_What to produce:_ List, from the lines below, each one with "commas" in it.

(Pictures paired with source code)
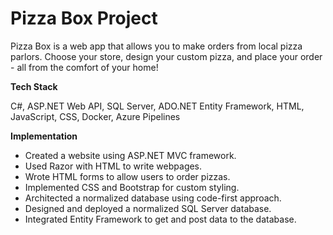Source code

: # Pizza Box Project
Pizza Box is a web app that allows you to make orders from local pizza parlors. Choose your store, design your custom pizza,
and place your order - all from the comfort of your home!

**Tech Stack**

C#, ASP.NET Web API, SQL Server, ADO.NET Entity Framework, HTML, JavaScript, CSS, Docker, Azure Pipelines

**Implementation**

* Created a website using ASP.NET MVC framework.
* Used Razor with HTML to write webpages.
* Wrote HTML forms to allow users to order pizzas.
* Implemented CSS and Bootstrap for custom styling.
* Architected a normalized database using code-first approach.
* Designed and deployed a normalized SQL Server database.
* Integrated Entity Framework to get and post data to the database.
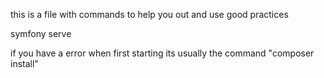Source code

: this is a file with commands to help you out and use good practices

symfony serve

if you have a error when first starting its usually the command "composer install"

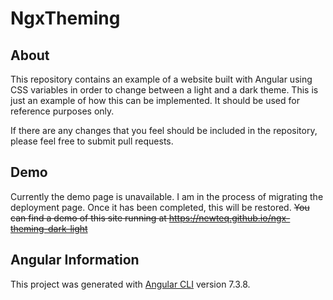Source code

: # NgxTheming

## About

This repository contains an example of a website built with Angular using CSS variables in order to change between a light and a dark theme. This is just an example of how this can be implemented. It should be used for reference purposes only.

If there are any changes that you feel should be included in the repository, please feel free to submit pull requests.

## Demo

Currently the demo page is unavailable. I am in the process of migrating the deployment page. Once it has been completed, this will be restored.
~~You can find a demo of this site running at https://newteq.github.io/ngx-theming-dark-light~~

## Angular Information

This project was generated with [Angular CLI](https://github.com/angular/angular-cli) version 7.3.8.
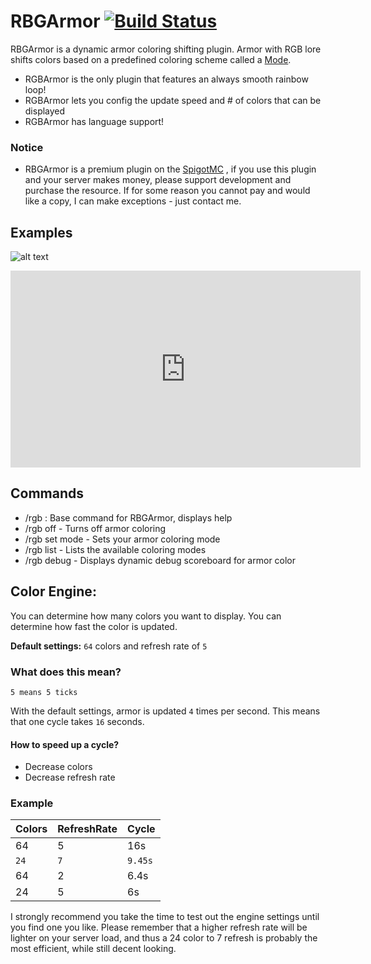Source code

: # RBGArmor   [![Build Status](https://travis-ci.org/nsporillo/RBGArmor.svg?branch=master)](https://travis-ci.org/nsporillo/RBGArmor)

RBGArmor is a dynamic armor coloring shifting plugin. Armor with RGB lore shifts colors based on a predefined coloring scheme called a [Mode](https://github.com/nsporillo/RBGArmor/blob/master/src/net/porillo/util/Mode.java). 
* RGBArmor is the only plugin that features an always smooth rainbow loop!
* RGBArmor lets you config the update speed and # of colors that can be displayed
* RGBArmor has language support! 

### Notice
- RBGArmor is a premium plugin on the [SpigotMC](http://www.spigotmc.org/resources/) , if you use this plugin and your server makes money, please support development and purchase the resource. If for some reason you cannot pay and would like a copy, I can make exceptions - just contact me.  

## Examples
![alt text](http://nick.porillo.net/images/rg.gif "Example")
<iframe width="560" height="315" src="https://www.youtube.com/embed/_9clpKAwDKs" frameborder="0" allowfullscreen></iframe>

## Commands
- /rgb : Base command for RBGArmor, displays help
- /rgb off - Turns off armor coloring
- /rgb set mode - Sets your armor coloring mode 
- /rgb list - Lists the available coloring modes
- /rgb debug - Displays dynamic debug scoreboard for armor color

## Color Engine: 

You can determine how many colors you want to display. 
You can determine how fast the color is updated.

**Default settings:** `64` colors and refresh rate of `5`

### What does this mean? 
`5 means 5 ticks`

With the default settings, armor is updated `4` times per second. 
This means that one cycle takes `16` seconds. 

#### How to speed up a cycle?
- Decrease colors
- Decrease refresh rate 

### Example
Colors | RefreshRate | Cycle | 
--- | --- | ---
64 | 5 | 16s 
`24` | `7` | `9.45s`
64 | 2 | 6.4s 
24 | 5 | 6s

I strongly recommend you take the time to test out the engine settings until you find one you like. Please remember that a higher refresh rate will be lighter on your server load, and thus a 24 color to 7 refresh is probably the most efficient, while still decent looking. 
 


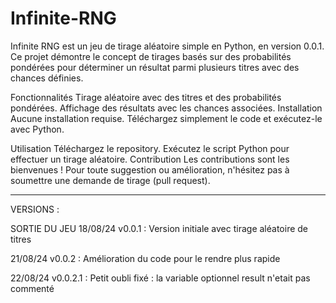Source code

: # Infinite-RNG

Infinite RNG est un jeu de tirage aléatoire simple en Python, en version 0.0.1. Ce projet démontre le concept de tirages basés sur des probabilités pondérées pour déterminer un résultat parmi plusieurs titres avec des chances définies.

Fonctionnalités
Tirage aléatoire avec des titres et des probabilités pondérées.
Affichage des résultats avec les chances associées.
Installation
Aucune installation requise. Téléchargez simplement le code et exécutez-le avec Python.

Utilisation
Téléchargez le repository.
Exécutez le script Python pour effectuer un tirage aléatoire.
Contribution
Les contributions sont les bienvenues ! Pour toute suggestion ou amélioration, n'hésitez pas à soumettre une demande de tirage (pull request).

-------------------------------------------------------------------------------------------------------------------------------------------------------------------------------------------------------------------------------------------
VERSIONS :

SORTIE DU JEU 18/08/24 v0.0.1 :
  Version initiale avec tirage aléatoire de titres

21/08/24 v0.0.2 :
  Amélioration du code pour le rendre plus rapide

22/08/24 v0.0.2.1 :
  Petit oubli fixé : la variable optionnel result n'etait pas commenté
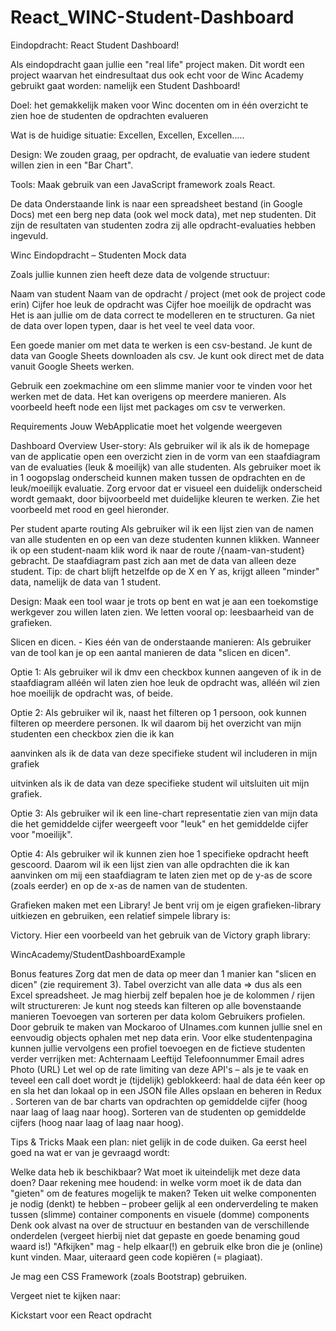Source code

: # React_WINC-Student-Dashboard

Eindopdracht: React Student Dashboard!

Als eindopdracht gaan jullie een "real life" project maken. Dit wordt een project waarvan het eindresultaat dus ook echt voor de Winc Academy gebruikt gaat worden: namelijk een Student Dashboard!


Doel: het gemakkelijk maken voor Winc docenten om in één overzicht te zien hoe de studenten de opdrachten evalueren

Wat is de huidige situatie: Excellen, Excellen, Excellen.....

Design: We zouden graag, per opdracht, de evaluatie van iedere student willen zien in een "Bar Chart".

Tools: Maak gebruik van een JavaScript framework zoals React.



De data
Onderstaande link is naar een spreadsheet bestand (in Google Docs) met een berg nep data (ook wel mock data), met nep studenten. Dit zijn de resultaten van studenten zodra zij alle opdracht-evaluaties hebben ingevuld.

Winc Eindopdracht – Studenten Mock data

Zoals jullie kunnen zien heeft deze data de volgende structuur:

Naam van student
Naam van de opdracht / project (met ook de project code erin)
Cijfer hoe leuk de opdracht was
Cijfer hoe moeilijk de opdracht was
Het is aan jullie om de data correct te modelleren en te structuren. Ga niet de data over lopen typen, daar is het veel te veel data voor.

Een goede manier om met data te werken is een csv-bestand. Je kunt de data van Google Sheets downloaden als csv. Je kunt ook direct met de data vanuit Google Sheets werken.

Gebruik een zoekmachine om een slimme manier voor te vinden voor het werken met de data. Het kan overigens op meerdere manieren. Als voorbeeld heeft node een lijst met packages om csv te verwerken.


Requirements
Jouw WebApplicatie moet het volgende weergeven

Dashboard Overview User-story: Als gebruiker wil ik als ik de homepage van de applicatie open een overzicht zien in de vorm van een staafdiagram van de evaluaties (leuk & moeilijk) van alle studenten.
Als gebruiker moet ik in 1 oogopslag onderscheid kunnen maken tussen de opdrachten en de leuk/moeilijk evaluatie. Zorg ervoor dat er visueel een duidelijk onderscheid wordt gemaakt, door bijvoorbeeld met duidelijke kleuren te werken. Zie het voorbeeld met rood en geel hieronder.


Per student aparte routing Als gebruiker wil ik een lijst zien van de namen van alle studenten en op een van deze studenten kunnen klikken. Wanneer ik op een student-naam klik word ik naar de route /{naam-van-student} gebracht. De staafdiagram past zich aan met de data van alleen deze student.
Tip: de chart blijft hetzelfde op de X en Y as, krijgt alleen "minder" data, namelijk de data van 1 student.

Design: Maak een tool waar je trots op bent en wat je aan een toekomstige werkgever zou willen laten zien. We letten vooral op: leesbaarheid van de grafieken.

Slicen en dicen. - Kies één van de onderstaande manieren: Als gebruiker van de tool kan je op een aantal manieren de data "slicen en dicen".

Optie 1: Als gebruiker wil ik dmv een checkbox kunnen aangeven of ik in de staafdiagram alléén wil laten zien hoe leuk de opdracht was, alléén wil zien hoe moeilijk de opdracht was, of beide.

Optie 2: Als gebruiker wil ik, naast het filteren op 1 persoon, ook kunnen filteren op meerdere personen. Ik wil daarom bij het overzicht van mijn studenten een checkbox zien die ik kan

aanvinken als ik de data van deze specifieke student wil includeren in mijn grafiek

uitvinken als ik de data van deze specifieke student wil uitsluiten uit mijn grafiek.

Optie 3: Als gebruiker wil ik een line-chart representatie zien van mijn data die het gemiddelde cijfer weergeeft voor "leuk" en het gemiddelde cijfer voor "moeilijk".




Optie 4: Als gebruiker wil ik kunnen zien hoe 1 specifieke opdracht heeft gescoord. Daarom wil ik een lijst zien van alle opdrachten die ik kan aanvinken om mij een staafdiagram te laten zien met op de y-as de score (zoals eerder) en op de x-as de namen van de studenten.


Grafieken maken met een Library!
Je bent vrij om je eigen grafieken-library uitkiezen en gebruiken, een relatief simpele library is:

Victory. Hier een voorbeeld van het gebruik van de Victory graph library:

WincAcademy/StudentDashboardExample


Bonus features
Zorg dat men de data op meer dan 1 manier kan "slicen en dicen" (zie requirement 3).
Tabel overzicht van alle data ⇒ dus als een Excel spreadsheet. Je mag hierbij zelf bepalen hoe je de kolommen / rijen wilt structureren:
Je kunt nog steeds kan filteren op alle bovenstaande manieren
Toevoegen van sorteren per data kolom
Gebruikers profielen. Door gebruik te maken van Mockaroo of UInames.com kunnen jullie snel en eenvoudig objects ophalen met nep data erin. Voor elke studentenpagina kunnen jullie vervolgens een profiel toevoegen en de fictieve studenten verder verrijken met:
Achternaam
Leeftijd
Telefoonnummer
Email adres
Photo (URL)
Let wel op de rate limiting van deze API's – als je te vaak en teveel een call doet wordt je (tijdelijk) geblokkeerd: haal de data één keer op en sla het dan lokaal op in een JSON file
Alles opslaan en beheren in Redux .
Sorteren van de bar charts van opdrachten op gemiddelde cijfer (hoog naar laag of laag naar hoog).
Sorteren van de studenten op gemiddelde cijfers (hoog naar laag of laag naar hoog).

Tips & Tricks
Maak een plan: niet gelijk in de code duiken. Ga eerst heel goed na wat er van je gevraagd wordt:

Welke data heb ik beschikbaar?
Wat moet ik uiteindelijk met deze data doen?
Daar rekening mee houdend: in welke vorm moet ik de data dan "gieten" om de features mogelijk te maken?
Teken uit welke componenten je nodig (denkt) te hebben – probeer gelijk al een onderverdeling te maken tussen (slimme) container components en visuele (domme) components
Denk ook alvast na over de structuur en bestanden van de verschillende onderdelen (vergeet hierbij niet dat gepaste en goede benaming goud waard is!)
"Afkijken" mag - help elkaar(!) en gebruik elke bron die je (online) kunt vinden. Maar, uiteraard geen code kopiëren (= plagiaat).

Je mag een CSS Framework (zoals Bootstrap) gebruiken.

Vergeet niet te kijken naar:

Kickstart voor een React opdracht
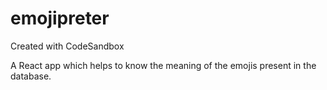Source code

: # emojipreter
Created with CodeSandbox

A React app which helps to know the meaning of the emojis present in the database.
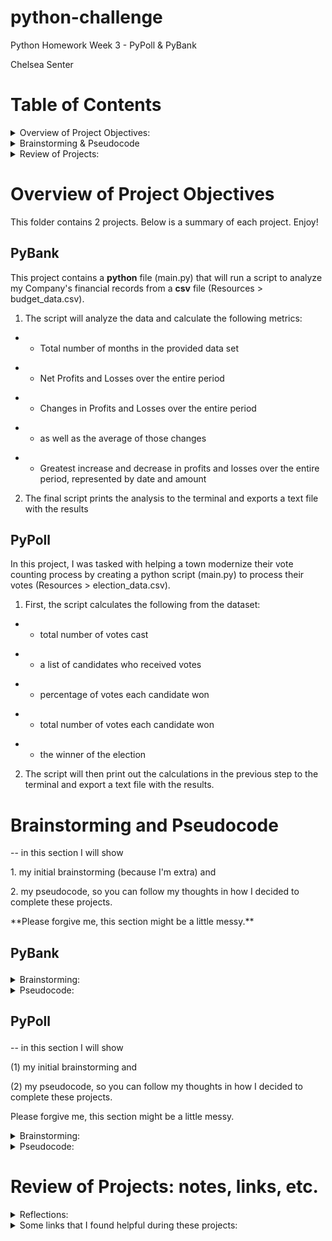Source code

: # python-challenge
Python Homework Week 3 - PyPoll &amp; PyBank<p>
Chelsea Senter <p>

# Table of Contents 
<details><summary> Overview of Project Objectives: </summary>
<p>
PyBank<p>
PyPoll<p>
 </p>
 </details>
<details><summary> Brainstorming & Pseudocode </summary>
<p>
PyBank: Brainstorming<p>
PyBank: Pseudocode<p>
PyPoll: Brainstorming<p>
PyPoll: Pseudocode<p>
 </p>
 </details>
 <details><summary> Review of Projects: </summary>
<p>
> reflections/notes<p>
> helpful links<p>
  </p>
 </details>
<p><p>
 
# Overview of Project Objectives

This folder contains 2 projects. Below is a summary of each project. Enjoy!<p><p>

## PyBank 
This project contains a __python__ file (main.py) that will run a script to analyze my Company's financial records from a **csv** file (Resources > budget_data.csv). <p><p>

 1. The script will analyze the data and calculate the following metrics: <p>
-    * Total number of months in the provided data set<p>
-    * Net Profits and Losses over the entire period<p>
-    * Changes in Profits and Losses over the entire period<p>
-    * as well as the average of those changes<p>
-    * Greatest increase and decrease in profits and losses over the entire period, represented by date and amount<p><p>
  
 2. The final script prints the analysis to the terminal and exports a text file with the results<p>

## PyPoll
In this project, I was tasked with helping a town modernize their vote counting process by creating a python script (main.py) to process their votes (Resources > election_data.csv).<p><p>

1. First, the script calculates the following from the dataset:<p>
-    * total number of votes cast<p>
-    * a list of candidates who received votes<p>
-    * percentage of votes each candidate won<p>
-    * total number of votes each candidate won<p>
-    * the winner of the election<p><p>

2. The script will then print out the calculations in the previous step to the terminal and export a text file with the results.<p>

# Brainstorming and Pseudocode
<p>
-- in this section I will show <p>
1. my initial brainstorming (because I'm extra) and <p>
2. my pseudocode, so you can follow my thoughts in how I decided to complete these projects. <p>
**Please forgive me, this section might be a little messy.**
<p><p>


## PyBank<p>
 <p>
 <details><summary> Brainstorming: </summary>
- [x] Header/Before we can begin writing code for our script:<p>
  import classes (csv and os)<p>
  locate csv file<p>
  open it <p>
  set the csv class's function reader to read the csv file<p>
  
- [x] Notes/things to keep in mind
  GET RID OF HEADER BEFORE PROCEEDING!
  dates and profits(+)/losses(-), amounts are formatted as 00000 or -00000
    
- [x] Total # months
  dates formatted as DDD-YYYY (NOV-2015)<p>
  total months means ALL months (i.e. jan 2015 and jan 2017 are two separate months)<p>
  there are no multiples of month/years, one for each<p>
  [x] so count all rows except header = total months in data set<p>
    
- [x] Net
  get the sum of all rows<p>
- [x] add all rows to a variable set to 0 (except the header)<p>
    
- [x] Calc changes, find max and min change
  for every row, find the difference (designate + or - for profit or loss) between that row and row + 1, then put it in a new list (diff_list)<p>
-   [x] this will create a list of differences ("change") between adjacent months, starting with the first month.<p>
-   [x] find the average of changes: add all items in list (set sum_diff_list to 0, for items in list add to sum_diff_list)<p> 
    then divide by length (or count) of items in list<p><p>
    
- [x] Greatest increase in profits (date and amount) over period<p>
-   [x] from diff_list, find the greatest_profit in the list (maximum number), then search for that number in the list (checks for multiples)<p>
    if number of greatest_profit value is less than 1, pull the date (correlate the position of the max# in the diff_list with the csv rows) amd set as greatest_profit<p>
    else number of greatest_profit is greater than 1 for loop anything that matches greatest_profit and set to print with commas between<p>
-   [x] from diff_list, find the greatest_loss in the list (minimum number), then search for that number in the list (checks for multiples)<p>
    if number of greatest_loss is less than 1, pull the date (correlate the position of the min# in the diff_list with the csv rows) and set as greatest_loss<p>
    else number of greatest_loss is greater than 1, for loop anything that matches greatest_loss and set to print with commas between<p><p>

- [x] Print results<p>
 print( Financial Analysis<p>
 ------------<p>
 Total Months: total_months<p>
 Total: net_total<p>
 Average Change: average_change<p>
 Greatest Increase in Profits: max_num<p>
 Greatest Decrease in Losses: min_num<p>
 <p><p>
</p>
</details>

 <details><summary> Pseudocode: </summary>
- [x] Header/Before we can begin writing code for our script:<p>
import os <p>
import csv <p>
finance_csv = os.path.join("PATH") <p>
with open(finance_csv, encoding='utf-8') as bankfile:<p>
csvreader = csv.reader(bankfile, delimiter=",")<p><p>

- [x] Notes/things to keep in mind<p>
 nix_header = next(csvreader)<p>
 lists<p><p>
  
- [x] Total # months<p>
 month_count = len(list(csvreader))<p>
- [x] so count all rows except header = total months in data set<p><p>
 
 print(month_count) -- to test it works<p><p>
    
- [x] Net<p>
net_total = 0<p>
for month in csvreader:<p>
  net_total += month[1]<p>
- [x] add all rows to a variable set to 0 (except the header)<p><p>

print(net_total) --to make sure it works<p><p>

- [x] Calc changes, find max and min change<p>
--------try list comprehension, maybe?---------diff_list = [diff for diff in csvreader]<p><p>

counter = 0<p>
diff_list = []<p>
row = 0<p>
while counter < month_count:<p>
 difference = csvreader[row] + csvraeder[row + 1]<p>
 counter += 1<p><p>

- [x] Greatest increase in profits (date and amount) over period<p>
- [x] from diff_list, find the maximum number in the list, then search for that number in the list (checks for multiples)<p>
    if number of max# is less than 1, pull the date (correlate the position of the max# in the diff_list with the csv rows) amd set as greatest_profit<p>
    else nubmer of max# if greater<p>
- [x] from diff_list, find the minimum number in the list, then search for that number in the list (checks for multiples)<p>
    if number of min# is less than 1, pull the date (correlate the position of the min# in the diff_list with the csv rows) and set as greatest_loss<p><p>
    
- [x] Print results<p>
 print( Financial Analysis<p>
 ------------<p>
 Total Months: total_months<p>
 Total: net_total<p>
 Average Change: average_change<p><p>
</p>
</details>

## PyPoll<p>
-- in this section I will show <p>
 (1) my initial brainstorming and <p>
 (2) my pseudocode, so you can follow my thoughts in how I decided to complete these projects. <p>
 Please forgive me, this section might be a little messy.<p><p>

 <details><summary> Brainstorming: </summary>
 three columns = Voter ID, County, and Candidate<p>
 --note to self: voter ID is an 8 character string, NOT integer!<p>
 1. total votes cast (len of list minus header)<p>
 2. total list of all candidates who received votes (unique value finder, make list of those)<p>
   -- to do this, I will use a set then convert to list to pull out unique values<p>
 3. percentage of the votes won by each candidate (tally total votes for each candidate, put them in lists, maybe a dictionary of lists if you have time)<p>
 4. total number of votes for each candidate<p>
   --to do this, I want to create a dictionary with keys of the candidate names and values as the sum of their votes. So...<p>
   --I will need to create a for loop to count each candidate in candidate names in the overall vote_choice_list, then...<p>
   --add the candidate name as key and the number of votes as value<p>
 5. winner of the election based on popular vote<p><p>

Summary:<p>
- [x] set up imports, open and read csv files<p>
- [x] next header - we don't need it!<p>
- [x] need a list of vote choices (vote_choice_list) then...<p>
- [x] len(vote_choice_list) for total votes number - 1<p>
- [x] find unique values (candidate names) of vote_choice_list - 2<p>
- [x] sum items in vote_choice_list by name (correy_list, khan_list, li_list, etc) - 4<p>
- [x] divide individual candidate list by vote_choice_list, set value to pct_khan, pct_correy, etc - 3<p>
- [x] create dictionary totals (khan:15, li:23, etc)<p>
- [x] find the highest value in dictionary<p><p>
</p>
</details>

 <details><summary> Pseudocode: </summary>
- [x] set up imports, open and read csv files<p>
    import csv & os<p>
    with open election_data.csv as pollfile<p>
    call upon csv.reader to read pollfile, using delimiter=","<p><p>

- [x] next header - we don't need it!<p>
    next(csvreader)<p><p>
  
- [x] need a list of vote choices (vote_choice_list) then...<p>
    vote_choice_list = []<p>
    for row in csvreader:<p>
        append() vote_choice_list with index position [2], because lists start at [0] and we need the last "column" in the row)<p><p>
    
- [x] len(vote_choice_list) for total votes number - 1<p>
    vote_count = len(vote_choice_list)<p>
    print(vote_count)<p>
    print("----------")<p><p>

- [x] find unique values (candidate names) of vote_choice_list - 2<p>
      list(set(vote_choice_list))<p><p>

- [x] sum items in vote_choice_list by name (correy_list, khan_list, li_list, etc) - 4<p><p>

    final_results = {}<p><p>
        for candidate in candidates_names:<p>
        final_tally = vote_choice_list.count(candidate)<p>
        final_results[candidate] = final_tally<p>
    print(final_results) <p><p>

- [x] divide individual candidate list (total votes per candidate) by vote_choice_list, set value to dictionary as list with the total votes - 3<p>
         final_results[key] = [final_tally, round((final_tally / vote_count)*100,3)] <p>

- [x] find the highest value in dictionary by setting for loop and initializing "winner_value"<p><p>
         winner_value = 0 <p>
         (inside for loop for each candidate:)
          if final_tally > winner_value: <p>
            winner_value = final_tally <p>
            winner_name = candidate <p>
- [x] create lists to for loop into terminal (print) and write into text file all at once: <p>
             variables needed: <p>
             header <p>
             body with candidate overview <p>
             footer declaring winner <p> <p>
</p>
</details>

# Review of Projects: notes, links, etc.
 <details><summary> Reflections: </summary>
 <p>
After seeing how other READMEs are formatted, I will no longer include the brainstorming section. I will possibly the Pseudocode portion, especially when I'm completing coursework to show my work. This illustrates to me the importance of extracurricular projects, so I have the freedom to exclude "my process" notes and focus fully on the material I'm creating.<p><p>

There was a lot of brainstorming, writing things out, deleting lines, adding lines, scrapping the whole thing, starting over. It was frustrating to feel totally lost in what I had to do when I felt I had exhausted all possible routes on the current "thought road" I was on. However, after looking over my final products, I'm quite pleased with what I created. Although there were moments of frustration, those moments allowed for wonderful eureka! moments when things worked the first time I ran them. I'm looking forward to those moments in the future as I progress my knowledge. Overall, I'm sure I will find quicker ways to get the results I need, but for now this wasn't half bad.<p><p>
</p>
</details>

 <details><summary> Some links that I found helpful during these projects: </summary>
 <p>
[how to round a number in python](https://stackoverflow.com/questions/20457038/how-to-round-to-2-decimals-with-python)<p>
[how to write files to a txt file](https://www.datacamp.com/community/tutorials/reading-writing-files-python)<p>
[finding the index of an item in a list](https://stackoverflow.com/questions/176918/finding-the-index-of-an-item-in-a-list)<p>
[finding the min/max of items in a list](https://medium.com/programminginpython-com/python-program-to-find-the-largest-and-smallest-number-in-a-list-fd8fac8aba08)<p>
[printing lists: 4 ways](https://www.geeksforgeeks.org/print-lists-in-python-4-different-ways/)<p>
[python sets](https://www.w3schools.com/python/python_sets.asp)<p>
[finding unique values in a list by creating a set](https://stackoverflow.com/questions/12897374/get-unique-values-from-a-list-in-python)<p>
[find the highest value in a dictionary](https://stackoverflow.com/questions/268272/getting-key-with-maximum-value-in-dictionary)<p>
[how to count an item in a list](https://www.kite.com/python/answers/how-to-count-the-number-of-occurrences-of-an-element-in-a-list-in-python#:~:text=of%20%22b%22%20.-,Use%20list.,number%20of%20occurrences%20of%20value%20.)<p>
[how to add a key:value to a dictionary](https://www.journaldev.com/23232/python-add-to-dictionary)<p>
[printing values from a dictionary](https://realpython.com/iterate-through-dictionary-python/)<p>
 </p>
 </details>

_Solution:_
    else number of greatest_profit is greater than 1 for loop anything that matches greatest_profit and set to print with commas between<p>
    else number of greatest_loss is greater than 1, for loop anything that matches greatest_loss and set to print with commas between<p><p>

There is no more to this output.